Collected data
┌──
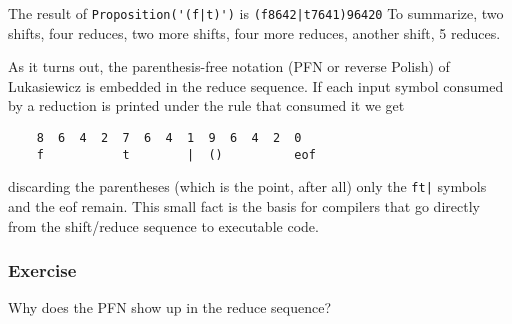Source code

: \noindent The result of \verb+Proposition('(f|t)')+
is \verb+(f8642|t7641)96420+
\vspace{1em}
\noindent To summarize, two shifts, four reduces, two more shifts, 
four more reduces, another shift, 5 reduces.

As it turns out, the  
parenthesis-free notation (PFN or reverse Polish) of Lukasiewicz 
is embedded in the reduce sequence.  If each input symbol consumed by 
a reduction is printed under the rule that consumed it we get

\begin{verbatim}
    8  6  4  2  7  6  4  1  9  6  4  2  0
    f           t        |  ()          eof
\end{verbatim}
\noindent discarding the parentheses (which is the point, after all)
only the \verb+ft|+ symbols and the eof remain.  This small fact is the
basis for compilers that go directly from the shift/reduce sequence to 
executable code.

\subsubsection{Exercise} Why does the PFN show up in the reduce sequence?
└──
WHAT THIS TASK INVOLVES
All of the lines above that carry the string "reduces" need to be found and copied.

PROBLEM SOLUTION
\noindent To summarize, two shifts, four reduces, two more shifts, 
four more reduces, another shift, 5 reduces.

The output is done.